You could but I'm not sure it is worth the effort, it may or may not ferment again with that much sulphite in it. Plus you'll oxygenate it at least some if you empty the bottles. If I were in your shoes, and so you know I am a long time beer brewer and a relatively new wine maker, but I would ride this one out and consider it a learning experience. Practically everyone who makes beer or wine makes mistakes at first. A lesson learned first hand will not be forgotten. Plus you never know, you may like the way it turns out.

If it turns out it is just too too sweet for you, you could always mix it as you open each bottle, with a dry mead so that it doesn't go to waste. I made a banana wine, my very first wine, and it is too sweet for me though there are a few folks who like it like it is. When I drink it I mix it 50/50 with a dry white wine.


----------



## WinoDave (Jul 8, 2021)

Jim Welch said:


> You could but I'm not sure it is worth the effort, it may or may not ferment again with that much sulphite in it. Plus you'll oxygenate it at least some if you empty the bottles. If I were in your shoes, and so you know I am a long time beer brewer and a relatively new wine maker, but I would ride this one out and consider it a learning experience. Practically everyone who makes beer or wine makes mistakes at first. A lesson learned first hand will not be forgotten. Plus you never know, you may like the way it turns out.
> 
> If it turns out it is just too too sweet for you, you could always mix it as you open each bottle, with a dry mead so that it doesn't go to waste. I made a banana wine, my very first wine, and it is too sweet for me though there are a few folks who like it like it is. When I drink it I mix it 50/50 with a dry white wine.



agree with Jim Welch here, it’s done, I’d pour a half glass and add something else to mix it with to cut down on the sweetness. When I make mead I use 15 pounds of honey for a 5 gallon batch. Ferment it out to dry and then back sweeten to about 1.020 to make a semi sweet mead. My buddy back sweetens with Maple syrup and it makes a delicious mead. I back Sweeten with more honey and add some sort of in season fruit like now peaches.


----------



## winemaker81 (Jul 9, 2021)

@ramcowboy41, 5 Campden in 5 gallons is not a huge amount of SO2, so you _could _restart the ferment. However, I agree with the previous advice -- call this one done. IME, messing with wines too much at the end, in an effort to fix things, may make things worse.

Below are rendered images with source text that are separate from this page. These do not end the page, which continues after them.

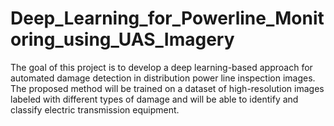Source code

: # Deep_Learning_for_Powerline_Monitoring_using_UAS_Imagery
 The goal of this project is to develop a deep learning-based approach for automated damage detection in distribution power line inspection images. The proposed method will be trained on a dataset of high-resolution images labeled with different types of damage and will be able to identify and classify electric transmission equipment.
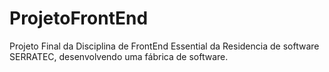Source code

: # ProjetoFrontEnd
Projeto Final da Disciplina de FrontEnd Essential da Residencia de software SERRATEC, desenvolvendo uma fábrica de software.
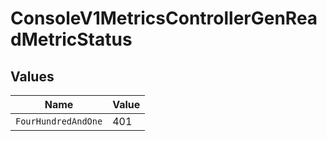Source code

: # ConsoleV1MetricsControllerGenReadMetricStatus


## Values

| Name                | Value               |
| ------------------- | ------------------- |
| `FourHundredAndOne` | 401                 |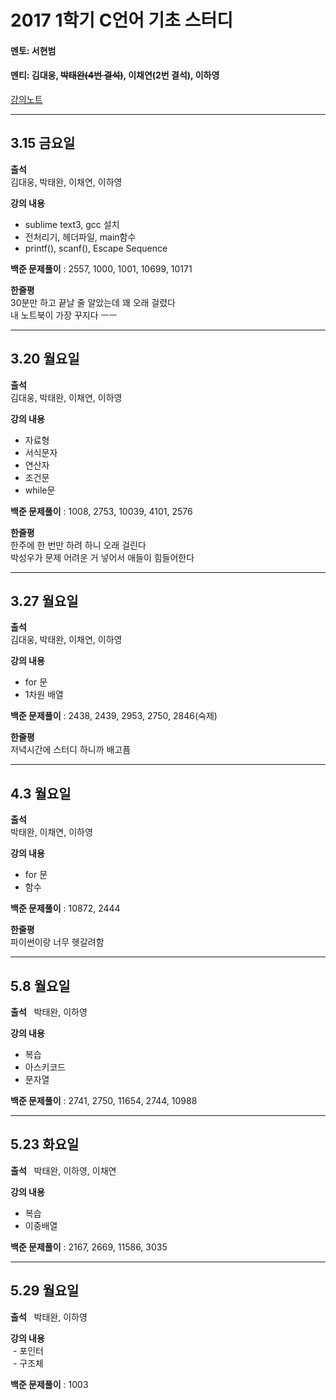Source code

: # **2017 1학기 C언어 기초 스터디**

#### 멘토: 서현범

#### 멘티: 김대웅, ~~박태완(4번 결석)~~, 이채연(2번 결석), 이하영

[강의노트](https://alchon.gitbooks.io/c_language/content/)

------------------------------------------
## 3.15 금요일  

**출석**  
 김대웅, 박태완, 이채연, 이하영

**강의 내용**  
  - sublime text3, gcc 설치
  - 전처리기, 헤더파일, main함수
  - printf(), scanf(), Escape Sequence

**백준 문제풀이** : 2557, 1000, 1001, 10699, 10171

**한줄평**  
30분만 하고 끝날 줄 알았는데 꽤 오래 걸렸다  
내 노트북이 가장 꾸지다 ㅡㅡ  

-----------------------------------------
## 3.20 월요일  

**출석**  
 김대웅, 박태완, 이채연, 이하영

**강의 내용**  
  - 자료형
  - 서식문자
  - 연산자
  - 조건문
  - while문

**백준 문제풀이** : 1008, 2753, 10039, 4101, 2576

**한줄평**  
한주에 한 번만 하려 하니 오래 걸린다  
박성우가 문제 어려운 거 넣어서 애들이 힘들어한다  

----------------------------------------------
## 3.27 월요일

**출석**  
  김대웅, 박태완, 이채연, 이하영

**강의 내용**  
  - for 문
  - 1차원 배열

**백준 문제풀이** : 2438, 2439, 2953, 2750, 2846(숙제)

**한줄평**  
저녁시간에 스터디 하니까 배고픔

--------------------------------------------------
## 4.3 월요일

 **출석**  
   박태완, 이채연, 이하영

 **강의 내용**  
   - for 문
   - 함수  

**백준 문제풀이** : 10872, 2444

**한줄평**  
파이썬이랑 너무 헷갈려함  

 --------------------------------------------------
## 5.8 월요일  

**출석**  
  박태완, 이하영

**강의 내용**  
  - 복습  
  - 아스키코드  
  - 문자열  

**백준 문제풀이** : 2741, 2750, 11654, 2744, 10988


 --------------------------------------------------
## 5.23 화요일  

**출석**  
  박태완, 이하영, 이채연

**강의 내용**    
  - 복습
  - 이중배열

**백준 문제풀이** : 2167, 2669, 11586, 3035  


 --------------------------------------------------
## 5.29 월요일  

**출석**  
  박태완, 이하영  
  
**강의 내용**    
  - 포인터  
  - 구조체

**백준 문제풀이** : 1003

Accept this as a good lesson. Good? Yeah, your wine is drinkable and as suggested, you can do things to reduce the sweetness in the glass. Bad is pouring the entire carboy out! You have succeeded, even if the final result is not quite what you wanted.

@BernardSmith's advice is solid -- aim for an OG no higher than 1.100 in your next batch. Also, it can be difficult to get a high OG wine to ferment out. With the OG you had, it might have been difficult to get the ferment started.

My last mead was 15 lbs honey in a 6 US gallon batch, producing an OG of 1.089, which produced 12.6% ABV. I _might _go as high as 1.100 on the next batch, but am happy with the last batch, so most likely I'll duplicate it (as much as anyone can duplicate a wine).

OTOH, if you want a high octane mead, start with 1.100. When the wine gets to 1.000, add enough honey to bump it back up to 1.010 and let it ferment back down to 1.000. You can repeat this several times, but understand that when you reach the end of the yeast's tolerance for alcohol, the ferment is done and whatever sugar left in the must is there to stay.


----------



## ramcowboy41 (Jul 9, 2021)

winemaker81 said:


> @ramcowboy41, 5 Campden in 5 gallons is not a huge amount of SO2, so you _could _restart the ferment. However, I agree with the previous advice -- call this one done. IME, messing with wines too much at the end, in an effort to fix things, may make things worse.
> 
> Accept this as a good lesson. Good? Yeah, your wine is drinkable and as suggested, you can do things to reduce the sweetness in the glass. Bad is pouring the entire carboy out! You have succeeded, even if the final result is not quite what you wanted.
> 
> ...


ok thanks for the info


----------



## sour_grapes (Jul 9, 2021)

We are not allowed to discuss distilling on this forum.


----------



## Ty520 (Jul 14, 2021)

Another potentially good option to balance this out would be to fortify it - Given your sugar profile, bourbon could compliment it well; perhaps hit it with some vanilla beans, as well. could make for an interesting dessert mead


----------



## ramcowboy41 (Jul 15, 2021)

Ty520 said:


> Another potentially good option to balance this out would be to fortify it - Given your sugar profile, bourbon could compliment it well; perhaps hit it with some vanilla beans, as well. could make for an interesting dessert mead


its really weird you said that i let it sit on bourbon soaked vinnilla beans for 2 month and the had it sit on oak for about 3 months


----------